[Start of Attachment]

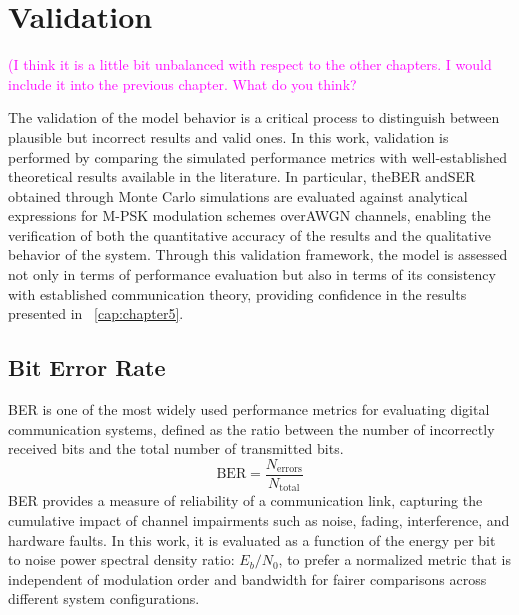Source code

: 
\chapter{Validation}
\label{cap:chapter4}

\textcolor{magenta}{(I think it is a little bit unbalanced with respect to the other chapters. I would include it into the previous chapter. What do you think?}

The validation of the model behavior is a critical process to distinguish between plausible but incorrect results and valid ones.
In this work, validation is performed by comparing the simulated performance metrics with well-established theoretical results available in the literature. In particular, the\gls{BER} and\gls{SER} obtained through Monte Carlo simulations are evaluated against analytical expressions for M-\gls{PSK} modulation schemes over\gls{AWGN} channels, enabling the verification of both the quantitative accuracy of the results and the qualitative behavior of the system.
Through this validation framework, the model is assessed not only in terms of performance evaluation but also in terms of its consistency with established communication theory, providing confidence in the results presented in \chaptername~\ref{cap:chapter5}.

\section{Bit Error Rate}
\label{sec:ber}

\gls{BER} is one of the most widely used performance metrics for evaluating digital communication systems, defined as the ratio between the number of incorrectly received bits and the total number of transmitted bits.
\begin{equation}
    \label{eq:ber_definition}
    \text{BER} = \frac{N_{\text{errors}}}{N_{\text{total}}}
\end{equation}
\gls{BER} provides a measure of reliability of a communication link, capturing the cumulative impact of channel impairments such as noise, fading, interference, and hardware faults. In this work, it is evaluated as a function of the energy per bit to noise power spectral density ratio: $E_b/N_0$, to prefer a normalized metric that is independent of modulation order and bandwidth for fairer comparisons across different system configurations.

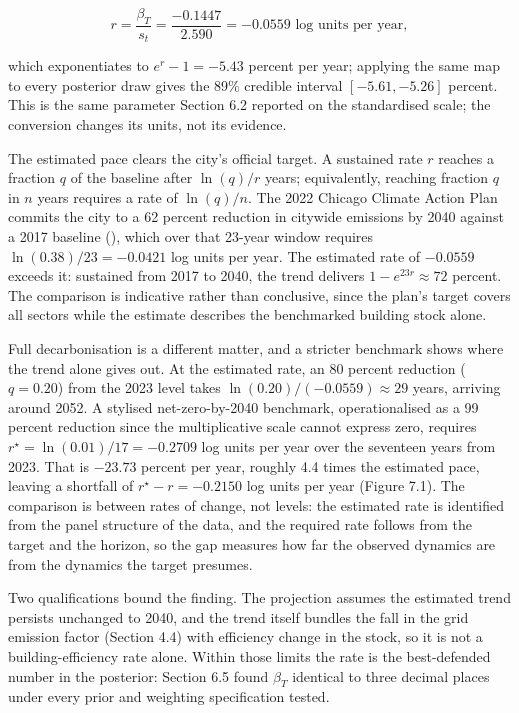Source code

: \[
r = \frac{\beta_T}{s_t} = \frac{-0.1447}{2.590} = -0.0559 \text{ log units per year},
\]

which exponentiates to $e^r - 1 = -5.43$ percent per year; applying the same map to every posterior draw gives the 89\% credible interval $[-5.61, -5.26]$ percent. This is the same parameter Section 6.2 reported on the standardised scale; the conversion changes its units, not its evidence.

The estimated pace clears the city's official target. A sustained rate $r$ reaches a fraction $q$ of the baseline after $\ln(q)/r$ years; equivalently, reaching fraction $q$ in $n$ years requires a rate of $\ln(q)/n$. The 2022 Chicago Climate Action Plan commits the city to a 62 percent reduction in citywide emissions by 2040 against a 2017 baseline (), which over that 23-year window requires $\ln(0.38)/23 = -0.0421$ log units per year. The estimated rate of $-0.0559$ exceeds it: sustained from 2017 to 2040, the trend delivers $1 - e^{23r} \approx 72$ percent. The comparison is indicative rather than conclusive, since the plan's target covers all sectors while the estimate describes the benchmarked building stock alone.

Full decarbonisation is a different matter, and a stricter benchmark shows where the trend alone gives out. At the estimated rate, an 80 percent reduction ($q = 0.20$) from the 2023 level takes $\ln(0.20)/(-0.0559) \approx 29$ years, arriving around 2052. A stylised net-zero-by-2040 benchmark, operationalised as a 99 percent reduction since the multiplicative scale cannot express zero, requires $r^\star = \ln(0.01)/17 = -0.2709$ log units per year over the seventeen years from 2023. That is $-23.73$ percent per year, roughly 4.4 times the estimated pace, leaving a shortfall of $r^\star - r = -0.2150$ log units per year (Figure 7.1). The comparison is between rates of change, not levels: the estimated rate is identified from the panel structure of the data, and the required rate follows from the target and the horizon, so the gap measures how far the observed dynamics are from the dynamics the target presumes.

Two qualifications bound the finding. The projection assumes the estimated trend persists unchanged to 2040, and the trend itself bundles the fall in the grid emission factor (Section 4.4) with efficiency change in the stock, so it is not a building-efficiency rate alone. Within those limits the rate is the best-defended number in the posterior: Section 6.5 found $\beta_T$ identical to three decimal places under every prior and weighting specification tested.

[End of Attachment]

> **WORK ITEM**: Filter the lines above so that only those with the string "label" remain, then copy them.

> **ANSWER BELOW**:
\label{cap:chapter4}
\label{sec:ber}
    \label{eq:ber_definition}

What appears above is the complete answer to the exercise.